This does not answer the question, but I would like to update an assertion in the post.

A triangle of side 4 can hold three of the tiles with a hole in the center. 25 of these patterns can be repeated to cover all but 25 unit triangles of a triangle of side 20. Of course, one can use this for near optimal (if not optimal) partitions of triangles of side length 4k for k a positive integer.

Unless you are familiar with the group theoretic methods mentioned in the post above, I would not use them to dismiss coloring attempts. A pure argument by coloring may not work, but it may point to an argument that does. The checkerboard coloring aids me in a proof that the triangle of side 5 does not admit a tiling with the given tile.

Edit 2017.04.13. GRP: I will toss out an idea which comes from shearing the triangle into half a square. Perhaps it will lead somewhere.

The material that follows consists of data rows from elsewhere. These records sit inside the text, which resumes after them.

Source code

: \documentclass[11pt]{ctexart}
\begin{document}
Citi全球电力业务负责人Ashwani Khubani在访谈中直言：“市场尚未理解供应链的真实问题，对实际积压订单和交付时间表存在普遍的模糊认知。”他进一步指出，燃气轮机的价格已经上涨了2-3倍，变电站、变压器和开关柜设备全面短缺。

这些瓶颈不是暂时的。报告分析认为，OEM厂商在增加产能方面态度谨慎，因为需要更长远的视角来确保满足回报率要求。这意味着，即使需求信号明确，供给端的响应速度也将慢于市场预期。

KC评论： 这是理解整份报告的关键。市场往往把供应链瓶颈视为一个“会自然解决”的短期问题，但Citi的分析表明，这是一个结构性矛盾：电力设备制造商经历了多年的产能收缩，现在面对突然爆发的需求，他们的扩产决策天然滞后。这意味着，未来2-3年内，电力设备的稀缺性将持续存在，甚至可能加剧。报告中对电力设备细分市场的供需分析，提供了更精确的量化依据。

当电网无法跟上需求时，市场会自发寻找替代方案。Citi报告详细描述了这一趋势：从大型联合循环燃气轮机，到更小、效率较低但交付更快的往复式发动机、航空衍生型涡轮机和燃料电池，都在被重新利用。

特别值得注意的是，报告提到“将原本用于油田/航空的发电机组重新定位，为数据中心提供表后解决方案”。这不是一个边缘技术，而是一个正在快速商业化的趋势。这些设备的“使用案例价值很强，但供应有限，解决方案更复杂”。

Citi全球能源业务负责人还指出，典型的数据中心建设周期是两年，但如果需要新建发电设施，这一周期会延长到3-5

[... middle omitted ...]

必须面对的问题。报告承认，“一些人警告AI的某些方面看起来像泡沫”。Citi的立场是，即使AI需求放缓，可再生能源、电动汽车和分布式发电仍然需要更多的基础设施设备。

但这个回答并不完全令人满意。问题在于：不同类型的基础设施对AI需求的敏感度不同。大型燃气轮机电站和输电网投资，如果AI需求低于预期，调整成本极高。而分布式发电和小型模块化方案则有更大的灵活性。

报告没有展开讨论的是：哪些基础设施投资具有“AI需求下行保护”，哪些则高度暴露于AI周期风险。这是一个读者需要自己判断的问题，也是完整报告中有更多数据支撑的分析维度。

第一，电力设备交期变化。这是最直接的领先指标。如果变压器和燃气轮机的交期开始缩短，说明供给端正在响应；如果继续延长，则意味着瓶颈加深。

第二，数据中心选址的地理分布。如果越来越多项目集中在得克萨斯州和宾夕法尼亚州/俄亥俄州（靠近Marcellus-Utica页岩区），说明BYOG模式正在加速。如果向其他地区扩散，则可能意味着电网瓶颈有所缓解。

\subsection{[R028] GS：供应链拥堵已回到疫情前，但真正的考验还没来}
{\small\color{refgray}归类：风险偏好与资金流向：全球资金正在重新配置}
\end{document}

Do a "square checkerboard" coloring of the triangle. Starting from the top, color the first two rows of triangles black, then the next two white, then the next two black. Another way to state this is to color the top diamond (two triangles joined by an edge) black, the next two top diamonds white, the next top three black, on down to the bottom triangles which will be black if n is odd, and white if n is even. Each tile covers either one white diamond and one black diamond and a half of some color, or it covers three halves of one color and two halves of another.

The idea is that this coloring produces more white diamonds than black diamonds when n is odd, and vice versa when n is even, as well as n triangles of one color. This should imply that a certain number of the tiles have to be oriented in a horizontal direction, and the hope is that (as five is not a multiple of 3) that this will lead to contradicting the existence of a tiling. End Edit 2017.04.13. GRP.

Gerhard "Give Simple Intuition A Chance" Paseman, 2017.04.13.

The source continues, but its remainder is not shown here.